Tu nombre aparece cuatro veces.

VIII

La espadaña del monasterio de Las Teresas, de una hermosura casi sobrenatural esa mañana, al menos vista de golpe desde mi festivo corazón manierista. Palomas. Las torres de la Compañía de Jesús y, de perfil, la encumbrada silueta de Fray Fernando, escribiendo alguna cosa en el aire pálido de octubre, de pie junto a su alto pupitre invisible. Todo bajo un sol casi demasiado benévolo. ¿Cómo puede causar inquietud sentirse alegre? Me estaba haciendo esta pregunta cuando vi una librería de viejo junto al inesperado cartel de un club nocturno. La cueva de la Sibila. Night Club. El nombre de la librería también resultaba un pequeño anticlímax. Fausto. Librería y papelería. Textos usados y religiosos. Menos mal que debajo de la palabra Fausto se veían dos paisanos jetones de Molina Campos, compartiendo un porrón a la sombra de un arbolito. Bueno, pensé, por lo menos se trata del Fausto Criollo, pero por qué usados y religiosos. Y tan cerca de la cueva.

– No entremos -dije.

Santiago se detuvo en seco y me miró.

– De ningún modo. -Su tono era desconcertante; al principio no entendí. Me había quedado pensando en la señorita Sibila, quien fuera. La Sibila de Cumas. La gruta sibilante de la Sibila de Cumas. -Te juro que nunca pensé entrar -dijo.

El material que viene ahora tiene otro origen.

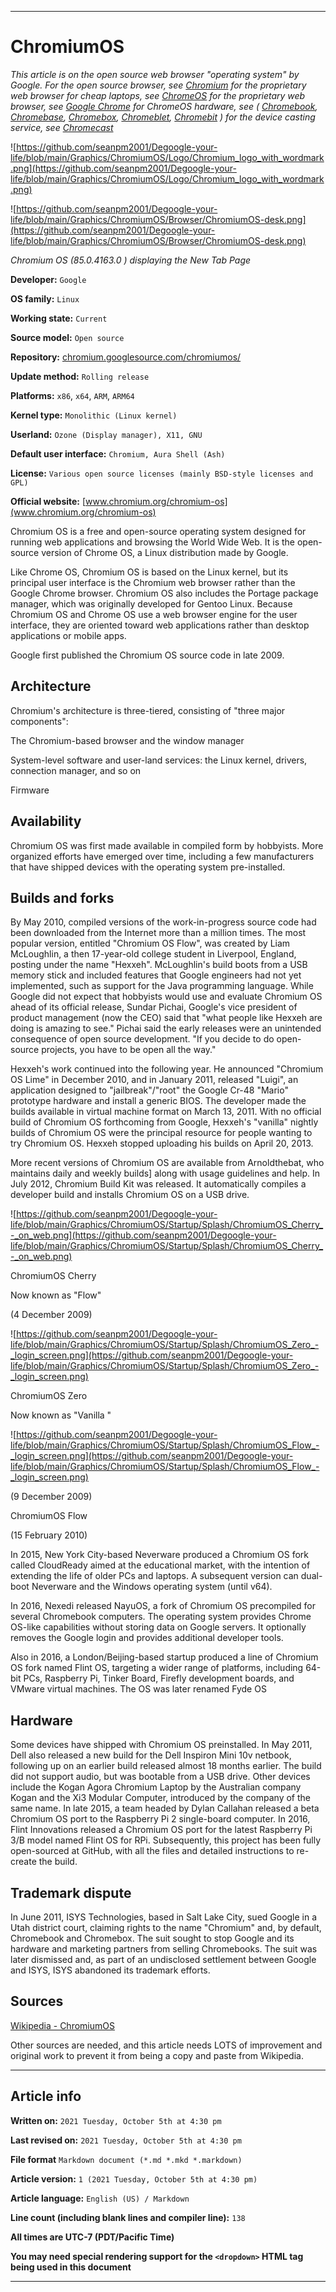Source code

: 
***

# ChromiumOS

_This article is on the open source web browser "operating system" by Google. For the open source browser, see [Chromium](https://github.com/seanpm2001/Degoogle-your-life/wiki/Google-Chromium/) for the proprietary web browser for cheap laptops, see [ChromeOS](https://github.com/seanpm2001/Degoogle-your-life/wiki/ChromeOS/) for the proprietary web browser, see [Google Chrome](https://github.com/seanpm2001/Degoogle-your-life/wiki/Google-Chrome/) for ChromeOS hardware, see ( [Chromebook](https://github.com/seanpm2001/Degoogle-your-life/wiki/Chromebook/), [Chromebase](https://github.com/seanpm2001/Degoogle-your-life/wiki/Chromebase/), [Chromebox](https://github.com/seanpm2001/Degoogle-your-life/wiki/ChromeBox/), [Chromeblet](https://github.com/seanpm2001/Degoogle-your-life/wiki/Chromeblet/), [Chromebit](https://github.com/seanpm2001/Degoogle-your-life/wiki/ChromeBit/) ) for the device casting service, see [Chromecast](https://github.com/seanpm2001/Degoogle-your-life/wiki/Chromecast/)_

![https://github.com/seanpm2001/Degoogle-your-life/blob/main/Graphics/ChromiumOS/Logo/Chromium_logo_with_wordmark.png](https://github.com/seanpm2001/Degoogle-your-life/blob/main/Graphics/ChromiumOS/Logo/Chromium_logo_with_wordmark.png)

![https://github.com/seanpm2001/Degoogle-your-life/blob/main/Graphics/ChromiumOS/Browser/ChromiumOS-desk.png](https://github.com/seanpm2001/Degoogle-your-life/blob/main/Graphics/ChromiumOS/Browser/ChromiumOS-desk.png)

_Chromium OS (85.0.4163.0 ) displaying the New Tab Page_

**Developer:**	`Google`

**OS family:**	`Linux`

**Working state:**	`Current`

**Source model:**	`Open source`

**Repository:** [chromium.googlesource.com/chromiumos/](chromium.googlesource.com/chromiumos/)

**Update method:**	`Rolling release`

**Platforms:**	`x86`, `x64`, `ARM`, `ARM64`

**Kernel type:**	`Monolithic (Linux kernel)`

**Userland:**	`Ozone (Display manager), X11, GNU`

**Default user interface:**	`Chromium, Aura Shell (Ash)`

**License:**	`Various open source licenses (mainly BSD-style licenses and GPL)`

**Official website:** [www.chromium.org/chromium-os](www.chromium.org/chromium-os)

Chromium OS is a free and open-source operating system designed for running web applications and browsing the World Wide Web. It is the open-source version of Chrome OS, a Linux distribution made by Google.

Like Chrome OS, Chromium OS is based on the Linux kernel, but its principal user interface is the Chromium web browser rather than the Google Chrome browser. Chromium OS also includes the Portage package manager, which was originally developed for Gentoo Linux. Because Chromium OS and Chrome OS use a web browser engine for the user interface, they are oriented toward web applications rather than desktop applications or mobile apps.

Google first published the Chromium OS source code in late 2009.

## Architecture

Chromium's architecture is three-tiered, consisting of "three major components":

The Chromium-based browser and the window manager

System-level software and user-land services: the Linux kernel, drivers, connection manager, and so on

Firmware

## Availability

Chromium OS was first made available in compiled form by hobbyists. More organized efforts have emerged over time, including a few manufacturers that have shipped devices with the operating system pre-installed.

## Builds and forks

By May 2010, compiled versions of the work-in-progress source code had been downloaded from the Internet more than a million times. The most popular version, entitled "Chromium OS Flow", was created by Liam McLoughlin, a then 17-year-old college student in Liverpool, England, posting under the name "Hexxeh". McLoughlin's build boots from a USB memory stick and included features that Google engineers had not yet implemented, such as support for the Java programming language. While Google did not expect that hobbyists would use and evaluate Chromium OS ahead of its official release, Sundar Pichai, Google's vice president of product management (now the CEO) said that "what people like Hexxeh are doing is amazing to see." Pichai said the early releases were an unintended consequence of open source development. "If you decide to do open-source projects, you have to be open all the way."

Hexxeh's work continued into the following year. He announced "Chromium OS Lime" in December 2010, and in January 2011, released "Luigi", an application designed to "jailbreak"/"root" the Google Cr-48 "Mario" prototype hardware and install a generic BIOS. The developer made the builds available in virtual machine format on March 13, 2011. With no official build of Chromium OS forthcoming from Google, Hexxeh's "vanilla" nightly builds of Chromium OS were the principal resource for people wanting to try Chromium OS. Hexxeh stopped uploading his builds on April 20, 2013.

More recent versions of Chromium OS are available from Arnoldthebat, who maintains daily and weekly builds] along with usage guidelines and help. In July 2012, Chromium Build Kit was released. It automatically compiles a developer build and installs Chromium OS on a USB drive.

![https://github.com/seanpm2001/Degoogle-your-life/blob/main/Graphics/ChromiumOS/Startup/Splash/ChromiumOS_Cherry_-_on_web.png](https://github.com/seanpm2001/Degoogle-your-life/blob/main/Graphics/ChromiumOS/Startup/Splash/ChromiumOS_Cherry_-_on_web.png)

ChromiumOS Cherry

Now known as "Flow"

(4 December 2009)

![https://github.com/seanpm2001/Degoogle-your-life/blob/main/Graphics/ChromiumOS/Startup/Splash/ChromiumOS_Zero_-_login_screen.png](https://github.com/seanpm2001/Degoogle-your-life/blob/main/Graphics/ChromiumOS/Startup/Splash/ChromiumOS_Zero_-_login_screen.png)

ChromiumOS Zero

Now known as "Vanilla "

![https://github.com/seanpm2001/Degoogle-your-life/blob/main/Graphics/ChromiumOS/Startup/Splash/ChromiumOS_Flow_-_login_screen.png](https://github.com/seanpm2001/Degoogle-your-life/blob/main/Graphics/ChromiumOS/Startup/Splash/ChromiumOS_Flow_-_login_screen.png)

(9 December 2009)

ChromiumOS Flow

(15 February 2010)

In 2015, New York City-based Neverware produced a Chromium OS fork called CloudReady aimed at the educational market, with the intention of extending the life of older PCs and laptops. A subsequent version can dual-boot Neverware and the Windows operating system (until v64).

In 2016, Nexedi released NayuOS, a fork of Chromium OS precompiled for several Chromebook computers. The operating system provides Chrome OS-like capabilities without storing data on Google servers. It optionally removes the Google login and provides additional developer tools.

Also in 2016, a London/Beijing-based startup produced a line of Chromium OS fork named Flint OS, targeting a wider range of platforms, including 64-bit PCs, Raspberry Pi, Tinker Board, Firefly development boards, and VMware virtual machines. The OS was later renamed Fyde OS

## Hardware

Some devices have shipped with Chromium OS preinstalled. In May 2011, Dell also released a new build for the Dell Inspiron Mini 10v netbook, following up on an earlier build released almost 18 months earlier. The build did not support audio, but was bootable from a USB drive. Other devices include the Kogan Agora Chromium Laptop by the Australian company Kogan and the Xi3 Modular Computer, introduced by the company of the same name. In late 2015, a team headed by Dylan Callahan released a beta Chromium OS port to the Raspberry Pi 2 single-board computer. In 2016, Flint Innovations released a Chromium OS port for the latest Raspberry Pi 3/B model named Flint OS for RPi. Subsequently, this project has been fully open-sourced at GitHub, with all the files and detailed instructions to re-create the build.

## Trademark dispute

In June 2011, ISYS Technologies, based in Salt Lake City, sued Google in a Utah district court, claiming rights to the name "Chromium" and, by default, Chromebook and Chromebox. The suit sought to stop Google and its hardware and marketing partners from selling Chromebooks. The suit was later dismissed and, as part of an undisclosed settlement between Google and ISYS, ISYS abandoned its trademark efforts.


## Sources

[Wikipedia - ChromiumOS](https://en.wikipedia.org/wiki/Chromium_OS)

Other sources are needed, and this article needs LOTS of improvement and original work to prevent it from being a copy and paste from Wikipedia.

***

## Article info

**Written on:** `2021 Tuesday, October 5th at 4:30 pm`

**Last revised on:** `2021 Tuesday, October 5th at 4:30 pm`

**File format** `Markdown document (*.md *.mkd *.markdown)`

**Article version:** `1 (2021 Tuesday, October 5th at 4:30 pm)`

**Article language:** `English (US) / Markdown`

**Line count (including blank lines and compiler line):** `138`

**All times are UTC-7 (PDT/Pacific Time)**

**You may need special rendering support for the `<dropdown>` HTML tag being used in this document**

***

<!-- Tools

Quick copy and paste

https://github.com/seanpm2001/WacOS/wiki/

!-->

O sea que únicamente a mí se me podía ocurrir el disparate de meterme en una librería a las nueve menos cuarto de la mañana. O en un night-club. Duerma bien, pensé, coma bien camine mucho lo que usted tiene es hambre. Dije que en el fondo era una pena, pero qué le íbamos a hacer. Lo de las unidades Angstrom, lo de las combustiones químicas. Y el jujeño me rogó que me explicara mejor. El color de unos ojos o la calidez del cuerpo de una muchacha, o lo que pasa esta mañana con el aire, que todo eso pueda medirse o descomponerse en unidades Angstrom, que sea el resultado de algo que se intercambia entre unas moléculas. La famosa angustia es una cuestión orgánica, te comes un buen especial de mortadela o te tratan del hígado y adiós tristeza.